W tym makijażu trochę mnie poniosło, jak bym chciała na raz użyć dosłownie całej paletki więc wyszło trochę masywnie i ciemno.

Zaczęłam od pokrycia całej górnej i dolnej powieki czarnym cieniem w kremie jako bazy. Następnie podkreśliłam załamanie powieki rudawym brązem (paletka Sleek Garden of Eden, cień Flora). Kolejno zaczynając od wewnętrznego kącika nakładałam wszystkie różowate brązy z paletki (paletka Sleek Garden of Eden, cień Eve’s Kiss, Paradise on Earth, Python). Niestety okazało się, że kolory są na tyle do siebie podobne, że zlazły się w jedną całość :o/ Na dolną powiekę zaś nałożyłam wszystkie perłowe zielenie z paletki (paletka Sleek Garden of Eden, cień Fig, Evergreen, Fauna).
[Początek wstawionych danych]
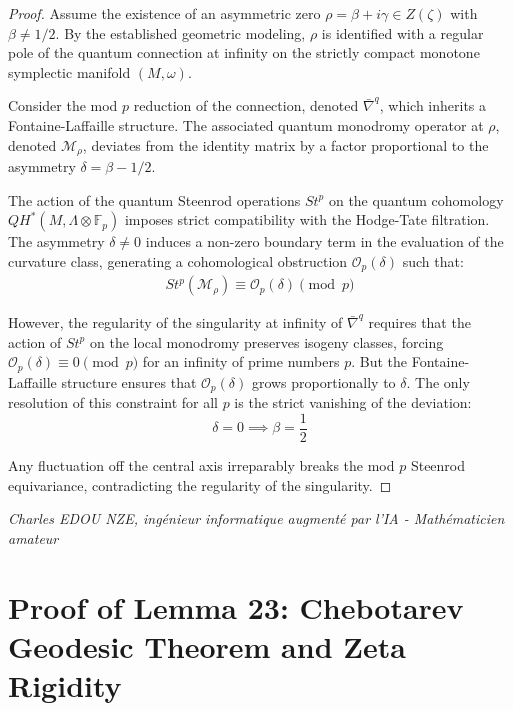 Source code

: \documentclass[
]{article}
\begin{document}
\begin{proof}
Assume the existence of an asymmetric zero $\rho = \beta + i\gamma \in Z(\zeta)$ with $\beta \neq 1/2$. By the established geometric modeling, $\rho$ is identified with a regular pole of the quantum connection at infinity on the strictly compact monotone symplectic manifold $(M, \omega)$.

Consider the mod $p$ reduction of the connection, denoted $\bar{\nabla}^q$, which inherits a Fontaine-Laffaille structure. The associated quantum monodromy operator at $\rho$, denoted $\mathcal{M}_\rho$, deviates from the identity matrix by a factor proportional to the asymmetry $\delta = \beta - 1/2$.

The action of the quantum Steenrod operations $St^p$ on the quantum cohomology $QH^*(M, \Lambda \otimes \mathbb{F}_p)$ imposes strict compatibility with the Hodge-Tate filtration. The asymmetry $\delta \neq 0$ induces a non-zero boundary term in the evaluation of the curvature class, generating a cohomological obstruction $\mathcal{O}_p(\delta)$ such that:
\begin{align*}
St^p(\mathcal{M}_\rho) \equiv \mathcal{O}_p(\delta) \pmod{p}
\end{align*}

However, the regularity of the singularity at infinity of $\bar{\nabla}^q$ requires that the action of $St^p$ on the local monodromy preserves isogeny classes, forcing $\mathcal{O}_p(\delta) \equiv 0 \pmod{p}$ for an infinity of prime numbers $p$.
But the Fontaine-Laffaille structure ensures that $\mathcal{O}_p(\delta)$ grows proportionally to $\delta$. The only resolution of this constraint for all $p$ is the strict vanishing of the deviation:
\begin{equation*}
\delta = 0 \implies \beta = \frac{1}{2}
\end{equation*}

Any fluctuation off the central axis irreparably breaks the mod $p$ Steenrod equivariance, contradicting the regularity of the singularity.
\end{proof}

\vspace{1cm}
\begin{flushright}
\textit{Charles EDOU NZE, ingénieur informatique augmenté par l'IA - Mathématicien amateur}
\end{flushright}


\section{Proof of Lemma 23: Chebotarev Geodesic Theorem and Zeta Rigidity}
\end{document}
Aby rozetrzeć górną granicę rudego matu w załamaniu użyłam bardzo ciepłego złota (paletka Sleek Garden of Eden, cień Gates of Eden), które ociepliło cały makijaż. Na górnej powiece narysowałam kreskę brązowo – fioletową kredką (Avon SuperShock Gel Eyeliner Pencil #Blackberry).

IMG_0015-tile

IMG_0009

To jest pierwsze starcie z tą paletką i muszę przyznać, że mimo, że paletka ma cudowną kolorystykę trzeba ją umieć „ugryźć” odpowiednio. Muszę jeszcze z nią pokombinować.

;o)

podpis

8 komentarzy

  1. Makijaż ładny ale kojarzy mi się z jesienią a tak bardzo chce mi się wiosny:P

    1. MoNuSiA :

      Nooo mi to może faktycznie trochę jesienią zajechało, ale paletka Garden of Eden jest edycją wiosenną.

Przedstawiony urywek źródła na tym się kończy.